[Records excerpted from a collection]
· · · · ·

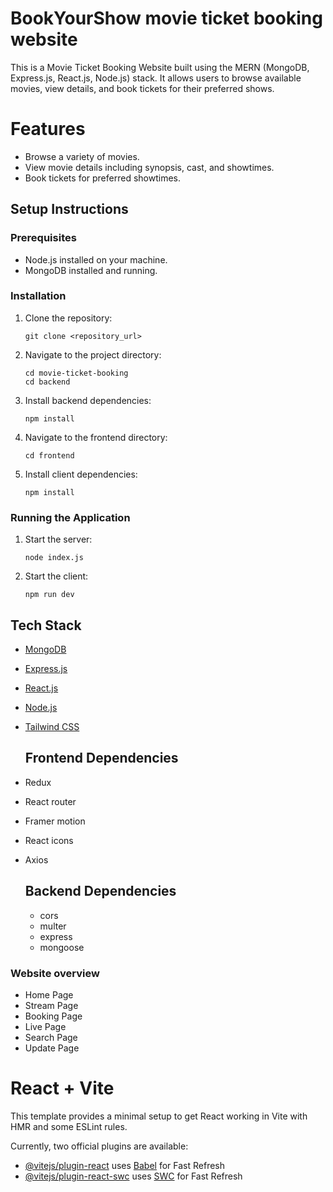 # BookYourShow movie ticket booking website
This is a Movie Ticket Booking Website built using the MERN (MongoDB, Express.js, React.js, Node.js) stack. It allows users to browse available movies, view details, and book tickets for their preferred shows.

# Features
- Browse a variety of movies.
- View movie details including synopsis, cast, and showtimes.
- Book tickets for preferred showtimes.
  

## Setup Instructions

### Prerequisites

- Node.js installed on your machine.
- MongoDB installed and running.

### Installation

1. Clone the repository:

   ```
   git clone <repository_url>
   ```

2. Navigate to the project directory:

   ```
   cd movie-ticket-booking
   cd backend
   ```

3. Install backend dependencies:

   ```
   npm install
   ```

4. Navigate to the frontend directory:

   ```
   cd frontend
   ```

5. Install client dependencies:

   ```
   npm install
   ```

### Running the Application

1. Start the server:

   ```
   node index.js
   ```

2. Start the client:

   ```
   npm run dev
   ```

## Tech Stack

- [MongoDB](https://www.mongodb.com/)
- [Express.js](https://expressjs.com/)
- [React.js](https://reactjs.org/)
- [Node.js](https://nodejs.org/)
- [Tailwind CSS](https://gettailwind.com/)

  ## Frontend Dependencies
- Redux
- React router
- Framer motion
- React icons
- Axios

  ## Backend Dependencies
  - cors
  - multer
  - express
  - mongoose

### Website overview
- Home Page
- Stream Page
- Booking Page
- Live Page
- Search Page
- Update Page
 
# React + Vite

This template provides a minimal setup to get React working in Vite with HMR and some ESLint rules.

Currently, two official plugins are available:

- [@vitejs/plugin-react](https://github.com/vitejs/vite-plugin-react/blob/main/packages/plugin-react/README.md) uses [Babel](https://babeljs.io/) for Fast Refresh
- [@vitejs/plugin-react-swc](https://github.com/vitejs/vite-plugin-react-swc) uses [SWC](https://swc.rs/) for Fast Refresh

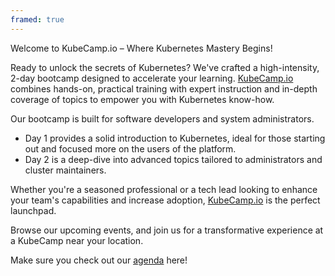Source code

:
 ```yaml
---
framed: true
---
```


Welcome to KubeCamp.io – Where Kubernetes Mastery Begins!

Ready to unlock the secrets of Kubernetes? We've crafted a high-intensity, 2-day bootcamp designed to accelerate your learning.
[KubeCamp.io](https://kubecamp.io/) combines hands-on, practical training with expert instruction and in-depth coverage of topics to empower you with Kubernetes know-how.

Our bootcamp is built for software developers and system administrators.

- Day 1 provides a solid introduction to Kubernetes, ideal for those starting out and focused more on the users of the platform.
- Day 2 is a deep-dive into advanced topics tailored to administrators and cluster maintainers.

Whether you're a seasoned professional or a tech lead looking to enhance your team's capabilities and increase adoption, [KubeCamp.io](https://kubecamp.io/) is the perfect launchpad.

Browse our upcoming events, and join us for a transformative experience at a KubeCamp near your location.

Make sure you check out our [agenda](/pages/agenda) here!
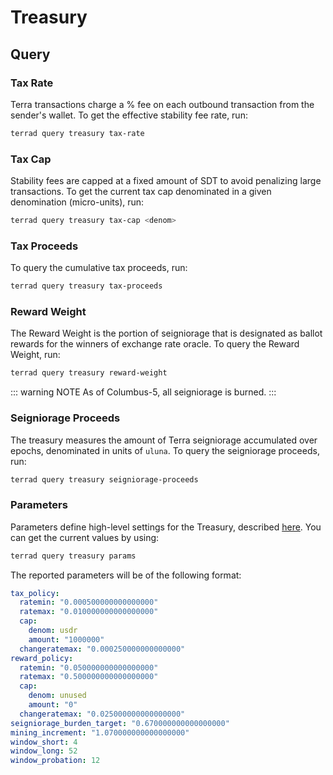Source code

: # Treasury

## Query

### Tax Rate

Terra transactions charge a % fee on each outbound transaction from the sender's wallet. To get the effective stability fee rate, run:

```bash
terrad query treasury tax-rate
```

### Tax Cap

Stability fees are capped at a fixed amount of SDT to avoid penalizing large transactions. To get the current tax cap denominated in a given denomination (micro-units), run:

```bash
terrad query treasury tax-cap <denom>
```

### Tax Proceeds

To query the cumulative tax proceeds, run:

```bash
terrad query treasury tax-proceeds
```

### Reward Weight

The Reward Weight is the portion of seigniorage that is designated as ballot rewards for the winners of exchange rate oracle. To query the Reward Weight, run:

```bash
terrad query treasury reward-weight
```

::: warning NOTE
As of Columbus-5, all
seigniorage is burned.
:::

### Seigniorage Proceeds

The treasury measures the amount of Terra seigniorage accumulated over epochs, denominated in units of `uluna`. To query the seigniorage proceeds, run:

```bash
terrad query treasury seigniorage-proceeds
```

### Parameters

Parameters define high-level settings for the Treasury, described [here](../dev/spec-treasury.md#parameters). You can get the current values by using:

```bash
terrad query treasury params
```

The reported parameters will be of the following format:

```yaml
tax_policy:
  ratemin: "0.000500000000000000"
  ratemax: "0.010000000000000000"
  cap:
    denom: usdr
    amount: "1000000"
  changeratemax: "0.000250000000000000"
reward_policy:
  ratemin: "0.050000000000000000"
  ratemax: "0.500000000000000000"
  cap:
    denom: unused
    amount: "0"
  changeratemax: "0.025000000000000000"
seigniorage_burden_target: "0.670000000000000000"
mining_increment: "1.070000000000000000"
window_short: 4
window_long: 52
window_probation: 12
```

· · · · ·

_Exercise_
All lines above that contain "terrad" are required in the answer.

_Task answer_
terrad query treasury tax-rate
terrad query treasury tax-cap <denom>
terrad query treasury tax-proceeds
terrad query treasury reward-weight
terrad query treasury seigniorage-proceeds
terrad query treasury params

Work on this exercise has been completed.